I feel the need to respond to this - see note interspersed:

At 01:19 PM 7/16/00 -0400, you wrote:
>One of the ways of including alumni is simply to treat them as walk-in
>users.  If alumni have continuing access to the library, they can be treated
>thus, but can only access online content from terminals in the library.
>Most rights holders would object to alumni rights extending to remote
>access.  After all, there is 25-33% of the total student population
>graduating every year.  And such a large and dispersed population is almost
>impossible to identify and authenticate.
>Besides this, why is it necessary or desirable to grant alumni continuing,
>or perpetual access?  

In the U.S., many students (and/or their parents) pay a phenomenal amount
of money for their college educations, and they feel that they deserve
good treatment in return, even after they graduate.  Colleges also
cultivate their alumni so that they will be inspired to donate even more
money to the college after they graduate.  So the alumni feel entitled,
and the colleges have a great incentive to treat their alumni very well.  
Colleges often give their alumni lifetime e-mail accounts, special alumni
web pages, and free access to their library collections.

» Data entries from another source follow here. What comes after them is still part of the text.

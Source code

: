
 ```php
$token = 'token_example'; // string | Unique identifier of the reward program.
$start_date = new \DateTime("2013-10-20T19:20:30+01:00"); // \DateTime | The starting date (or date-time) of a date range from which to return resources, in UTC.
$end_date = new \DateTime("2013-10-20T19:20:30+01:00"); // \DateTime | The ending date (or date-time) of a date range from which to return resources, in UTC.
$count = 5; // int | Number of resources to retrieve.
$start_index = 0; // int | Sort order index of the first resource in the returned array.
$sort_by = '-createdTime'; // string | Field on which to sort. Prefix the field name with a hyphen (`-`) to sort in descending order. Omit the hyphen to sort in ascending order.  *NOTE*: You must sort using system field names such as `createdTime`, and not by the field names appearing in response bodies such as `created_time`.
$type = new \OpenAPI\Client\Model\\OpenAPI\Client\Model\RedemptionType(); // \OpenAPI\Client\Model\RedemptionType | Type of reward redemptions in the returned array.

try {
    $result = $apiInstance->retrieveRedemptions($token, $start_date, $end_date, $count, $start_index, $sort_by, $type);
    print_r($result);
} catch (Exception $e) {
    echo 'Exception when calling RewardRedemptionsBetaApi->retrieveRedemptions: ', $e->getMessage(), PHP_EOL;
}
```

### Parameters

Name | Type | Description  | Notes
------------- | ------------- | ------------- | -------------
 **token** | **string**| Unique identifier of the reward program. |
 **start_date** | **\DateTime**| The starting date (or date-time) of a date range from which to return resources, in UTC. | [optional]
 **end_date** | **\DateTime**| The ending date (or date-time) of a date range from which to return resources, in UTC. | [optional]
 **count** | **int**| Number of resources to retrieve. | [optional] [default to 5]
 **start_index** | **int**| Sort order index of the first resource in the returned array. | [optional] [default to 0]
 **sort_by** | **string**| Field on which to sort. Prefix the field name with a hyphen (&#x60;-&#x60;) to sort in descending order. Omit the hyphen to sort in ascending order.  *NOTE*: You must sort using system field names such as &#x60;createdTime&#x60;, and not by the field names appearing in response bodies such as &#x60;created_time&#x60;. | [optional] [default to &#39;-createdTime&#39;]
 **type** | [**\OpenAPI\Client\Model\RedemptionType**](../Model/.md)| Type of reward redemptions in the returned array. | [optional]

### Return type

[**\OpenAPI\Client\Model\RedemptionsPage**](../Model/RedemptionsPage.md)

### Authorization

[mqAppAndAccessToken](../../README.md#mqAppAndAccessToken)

I would *love* to be able to use my alma mater's online library resources,
and I bet the publishers would not suffer in the least.  Most alumni don't
have personal subscriptions to scholarly journals anyway (so they wouldn't
be canceling them), and those that are in academia get their online
journals through their current employer, which is also unlikely to cancel
its subscriptions.  It seems to me that publishers could include alumni in
their licenses without losing money.  Of course, they would need more
sophisticated authentication systems than most use now.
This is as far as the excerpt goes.